Elles persistaient impertinemment pour ne pas prononcer ces mots, ces trois petits mots à la suite. Petits, mais qui relevaient de tellement de choses, tellement de sentiments... Elles résistaient également à l'envie de rencontrer l'âme soeur.

Car même si la jeune femme, elle, s'amourachait déjà d'un homme qu'elle désirait, ses lèvres souhaitaient elles-aussi trouver quelqu'un, ou plutôt les semblables de quelqu'un. Semblables en bien plus alléchantes, évidemment.
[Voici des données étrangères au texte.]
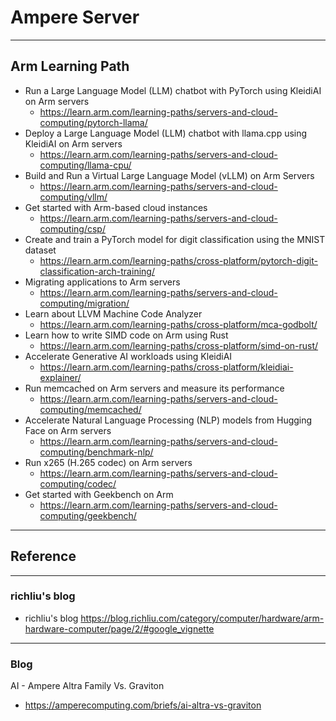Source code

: # Ampere Server


---
## Arm Learning Path


* Run a Large Language Model (LLM) chatbot with PyTorch using KleidiAI on Arm servers
    * https://learn.arm.com/learning-paths/servers-and-cloud-computing/pytorch-llama/
* Deploy a Large Language Model (LLM) chatbot with llama.cpp using KleidiAI on Arm servers
    * https://learn.arm.com/learning-paths/servers-and-cloud-computing/llama-cpu/
* Build and Run a Virtual Large Language Model (vLLM) on Arm Servers
    * https://learn.arm.com/learning-paths/servers-and-cloud-computing/vllm/
* Get started with Arm-based cloud instances
    * https://learn.arm.com/learning-paths/servers-and-cloud-computing/csp/
* Create and train a PyTorch model for digit classification using the MNIST dataset
    * https://learn.arm.com/learning-paths/cross-platform/pytorch-digit-classification-arch-training/
* Migrating applications to Arm servers
    * https://learn.arm.com/learning-paths/servers-and-cloud-computing/migration/
* Learn about LLVM Machine Code Analyzer
    * https://learn.arm.com/learning-paths/cross-platform/mca-godbolt/
* Learn how to write SIMD code on Arm using Rust
    * https://learn.arm.com/learning-paths/cross-platform/simd-on-rust/
* Accelerate Generative AI workloads using KleidiAI
    * https://learn.arm.com/learning-paths/cross-platform/kleidiai-explainer/
* Run memcached on Arm servers and measure its performance
    * https://learn.arm.com/learning-paths/servers-and-cloud-computing/memcached/
* Accelerate Natural Language Processing (NLP) models from Hugging Face on Arm servers
    * https://learn.arm.com/learning-paths/servers-and-cloud-computing/benchmark-nlp/
* Run x265 (H.265 codec) on Arm servers
    * https://learn.arm.com/learning-paths/servers-and-cloud-computing/codec/
* Get started with Geekbench on Arm
    * https://learn.arm.com/learning-paths/servers-and-cloud-computing/geekbench/




--- 
## Reference

---
### richliu's blog

* richliu's blog
https://blog.richliu.com/category/computer/hardware/arm-hardware-computer/page/2/#google_vignette

---
### Blog

AI - Ampere Altra Family Vs. Graviton
* https://amperecomputing.com/briefs/ai-altra-vs-graviton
Peut-être le développement d'une relation bucco-sentimentale ? Une souffrance qui suivait la relation cardio-sentimentale ? Et si un autre désir pointait le bout de son nez ? Une relation qui ne pourrait être citée de peur que l'intimité soit brisée ? Evidemment, ce sentiment là faisait souffrir la jeune femme depuis bien longtemps. Mais encore une fois, elle ne se l'avouait pas.

Autant de souffrances dans si peu de sentiments. Si peu de sentiments, pourtant si grands, si révélateurs... si magnifiques dans le cas où ils pouvaient être réciproques. L'absence de réciprocité aussi, faisait souffrir.

Tous ces désirs, tous ces souhaits, tous ces sentiments se transformaient en des larmes froides, qui pouvaient être évacuée à tout instant des yeux de la jeune femme. Mais elle devait être forte, elle devait surmonter cette épreuve. Impossible. Impossible, impossible, impossible. Tout comme ignorait ce sentiment. Tout comme ne pas penser à lui. Tout comme être obligée de montrer ce tas de sensations comme un mensonge. Mais bien évidemment, ce mensonge se présentait sous la forme d'un mensonge qui en cachait bien d'autres. Tout le monde ment, les sentiments aussi. Ils se trompent, aussi. Mais après des années, la possibilité d'une erreur vivait encore ? Non. Non, elle le savait.

La jeune femme entendit un bruit caractéristique d'une canne. Peut-être devenait-elle folle ? En moins que la folie suivait ce sentiment ? Elle vrilla du regard la fenêtre, d'où semblait venir le bruit.

Il passa. Il la regarda. Mais il ne s'arrêta pas, tout comme il ne lui parla pas. Tout comme elle se figea, elle le contempla. Mais elle réagit tout comme ces mots se répétaient lentement dans son esprit. Lentement. Très lentement. Dans un effort titanesque.

Elle l'aimait. Il la rendait folle, folle de lui. Elle ne l'ôtait pas de ses pensées. Elle l'aimait, et ne le nierait plus.